Bruder’ın şu belirlemesi, göçebelerin neyi başarmak istediğini ve sisteme karşı nasıl direndiğini ortaya koyuyor: “Karavanlara ve diğer araçlara taşınarak, insanların kendilerini başarısızlığa uğratan sisteme karşı vicdani retçiler hâline gelebileceğini öne sürdü. Özgürlük ve macera dolu yaşamlara yeniden doğabilirlerdi.”

“Tekerlekler üzerindeki paralel dünya”nın sakinleri, “Nasıl yaşayabilirim?” sorusunu yanıtlamak için alternatifler üretiyor, deneyimlerini birbiriyle paylaşıyor ve bunları dünyaya aktardıkları platformlar kuruyor. Bruder’ın tanık olduğu bu girişimlerle hedeflenen şey, sistem tarafından yüzüstü bırakılmanın etkilerini azaltmak ve eldekiyle bolluk içinde yaşamanın yollarını bulmak. Dolayısıyla bahsi geçen amaçlar da yeni göçebeliğe uygun bir sosyalleşme ağı doğuruyor, karavanlar ve kamyonetler park ve toplanma yerlerine çekildiğinde hayli kalabalık bu aile bir araya geliyor. Otoparklar ücretsiz konaklama alanına ve çöller birer kamp noktasına dönüşünce bir tür anarşik yerleşim modeli ortaya çıkıyor.

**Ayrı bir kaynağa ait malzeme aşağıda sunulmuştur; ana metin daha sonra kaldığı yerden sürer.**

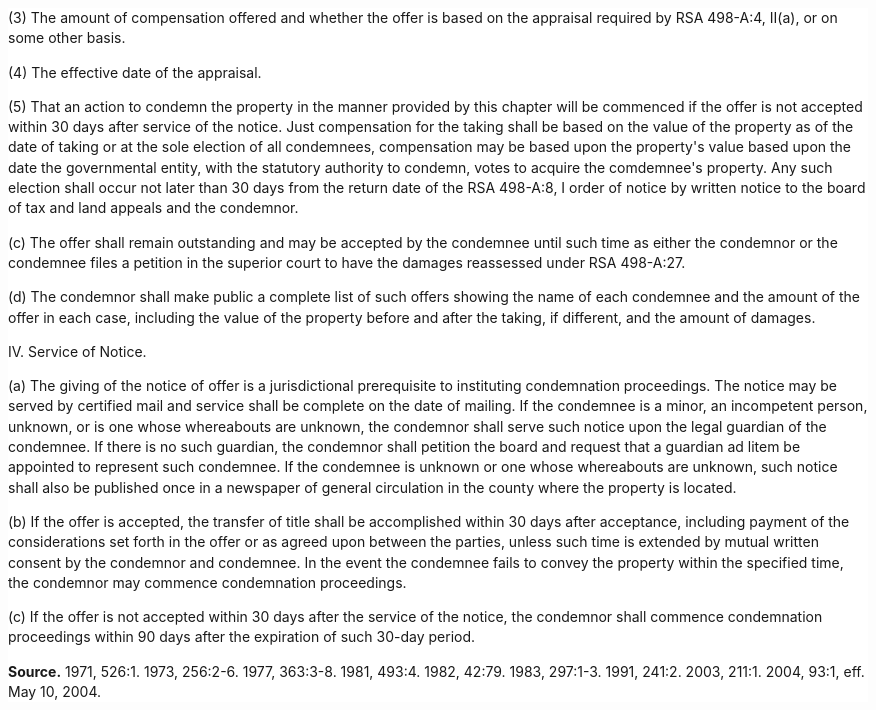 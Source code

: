  (3) The amount of compensation offered and whether the offer
is based on the appraisal required by RSA 498-A:4, II(a), or on some
other basis.
                                             
 (4) The effective date of the appraisal.
                                             
 (5) That an action to condemn the property in the manner
provided by this chapter will be commenced if the offer is not accepted
within 30 days after service of the notice. Just compensation for the
taking shall be based on the value of the property as of the date of
taking or at the sole election of all condemnees, compensation may be
based upon the property's value based upon the date the governmental
entity, with the statutory authority to condemn, votes to acquire the
comdemnee's property. Any such election shall occur not later than 30
days from the return date of the RSA 498-A:8, I order of notice by
written notice to the board of tax and land appeals and the condemnor.
                                             
 (c) The offer shall remain outstanding and may be accepted by the
condemnee until such time as either the condemnor or the condemnee files
a petition in the superior court to have the damages reassessed under
RSA 498-A:27.
                                             
 (d) The condemnor shall make public a complete list of such
offers showing the name of each condemnee and the amount of the offer in
each case, including the value of the property before and after the
taking, if different, and the amount of damages.
                                             
 IV. Service of Notice.
                                             
 (a) The giving of the notice of offer is a jurisdictional
prerequisite to instituting condemnation proceedings. The notice may be
served by certified mail and service shall be complete on the date of
mailing. If the condemnee is a minor, an incompetent person, unknown, or
is one whose whereabouts are unknown, the condemnor shall serve such
notice upon the legal guardian of the condemnee. If there is no such
guardian, the condemnor shall petition the board and request that a
guardian ad litem be appointed to represent such condemnee. If the
condemnee is unknown or one whose whereabouts are unknown, such notice
shall also be published once in a newspaper of general circulation in
the county where the property is located.
                                             
 (b) If the offer is accepted, the transfer of title shall be
accomplished within 30 days after acceptance, including payment of the
considerations set forth in the offer or as agreed upon between the
parties, unless such time is extended by mutual written consent by the
condemnor and condemnee. In the event the condemnee fails to convey the
property within the specified time, the condemnor may commence
condemnation proceedings.
                                             
 (c) If the offer is not accepted within 30 days after the service
of the notice, the condemnor shall commence condemnation proceedings
within 90 days after the expiration of such 30-day period.

**Source.** 1971, 526:1. 1973, 256:2-6. 1977, 363:3-8. 1981, 493:4.
1982, 42:79. 1983, 297:1-3. 1991, 241:2. 2003, 211:1. 2004, 93:1, eff.
May 10, 2004.
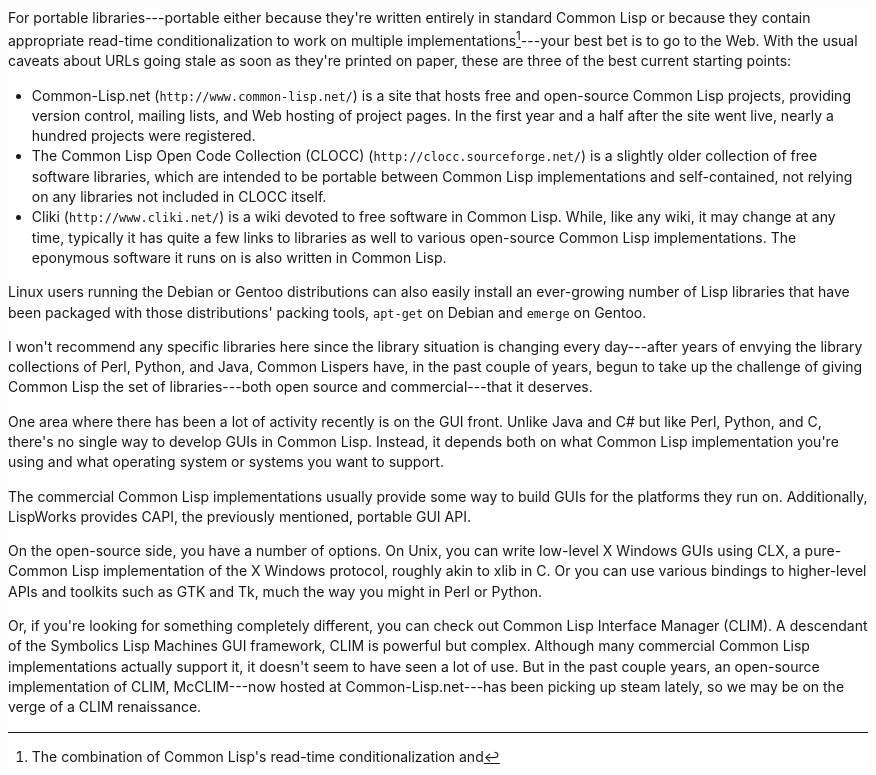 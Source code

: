 For portable libraries---portable either because they're written
entirely in standard Common Lisp or because they contain appropriate
read-time conditionalization to work on multiple
implementations[^1]---your best bet is to go to the Web. With the usual
caveats about URLs going stale as soon as they're printed on paper,
these are three of the best current starting points:

-   Common-Lisp.net (`http://www.common-lisp.net/`) is a site that hosts
    free and open-source Common Lisp projects, providing version
    control, mailing lists, and Web hosting of project pages. In the
    first year and a half after the site went live, nearly a hundred
    projects were registered.
-   The Common Lisp Open Code Collection (CLOCC)
    (`http://clocc.sourceforge.net/`) is a slightly older collection of
    free software libraries, which are intended to be portable between
    Common Lisp implementations and self-contained, not relying on any
    libraries not included in CLOCC itself.
-   Cliki (`http://www.cliki.net/`) is a wiki devoted to free software
    in Common Lisp. While, like any wiki, it may change at any time,
    typically it has quite a few links to libraries as well to various
    open-source Common Lisp implementations. The eponymous software it
    runs on is also written in Common Lisp.

Linux users running the Debian or Gentoo distributions can also easily
install an ever-growing number of Lisp libraries that have been packaged
with those distributions' packing tools, `apt-get` on Debian and
`emerge` on Gentoo.

I won't recommend any specific libraries here since the library
situation is changing every day---after years of envying the library
collections of Perl, Python, and Java, Common Lispers have, in the past
couple of years, begun to take up the challenge of giving Common Lisp
the set of libraries---both open source and commercial---that it
deserves.

One area where there has been a lot of activity recently is on the GUI
front. Unlike Java and C\# but like Perl, Python, and C, there's no
single way to develop GUIs in Common Lisp. Instead, it depends both on
what Common Lisp implementation you're using and what operating system
or systems you want to support.

The commercial Common Lisp implementations usually provide some way to
build GUIs for the platforms they run on. Additionally, LispWorks
provides CAPI, the previously mentioned, portable GUI API.

On the open-source side, you have a number of options. On Unix, you can
write low-level X Windows GUIs using CLX, a pure-Common Lisp
implementation of the X Windows protocol, roughly akin to xlib in C. Or
you can use various bindings to higher-level APIs and toolkits such as
GTK and Tk, much the way you might in Perl or Python.

Or, if you're looking for something completely different, you can check
out Common Lisp Interface Manager (CLIM). A descendant of the Symbolics
Lisp Machines GUI framework, CLIM is powerful but complex. Although many
commercial Common Lisp implementations actually support it, it doesn't
seem to have seen a lot of use. But in the past couple years, an
open-source implementation of CLIM, McCLIM---now hosted at
Common-Lisp.net---has been picking up steam lately, so we may be on the
verge of a CLIM renaissance.


[^1]: The combination of Common Lisp's read-time conditionalization and
[^2]: A Foreign Function Interface is basically equivalent to JNI in Java,
[^3]: As of this writing, the two main drawbacks of UFFI are the lack of
[^4]: Knuth has used the saying several times in publications, including in
[^5]: CL-PPCRE also takes advantage of another Common Lisp feature I
[^6]: The word *premature* in "premature optimization" can pretty much be
[^7]: Declarations can appear in most forms that introduce new variables,
[^8]: The FASL files produced by `COMPILE-FILE` are implementation
[^9]: ASDF was originally written by Daniel Barlow, one of the SBCL
[^10]: On Windows, where there are no symbolic links, it works a little bit
[^11]: Another tool, ASDF-INSTALL, builds on top of ASDF and MK:DEFSYSTEM,
[^12]: SLIME incorporates an Elisp library that allows you to automatically
[^13]: Another classic reference is *Common Lisp: The Language* by Guy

'Göçebeler Diyarı'ndaki hikâyelerin sıfır noktasında kritik bir soru bulunuyor: “Yaşamaya devam edebilmek için bu hayatın hangi kısmından vazgeçmeye hazırsın?” 2008 krizinin ardından pek çok kişi, kendisine yönelttiği bu sorunun ardından yaşamını değiştirmek durumunda kalmış. Aynı kişiler, daha sonra bir başka soruya yanıt ararken bulmuş kendini: “İmkânsız seçimler, insanları -bir toplumu- ne zaman parçalamaya başlar?”

Bruder, ABD’deki fiili kast sistemi yüzünden ve 2008 krizinin etkisiyle yollarda yaşamaya başlayanların, bir parçalanma ve dayanışma hikâyesinin öznesi hâline gelme sürecini ve sonrasını anlatıyor 'Göçebeler Diyarı'nda.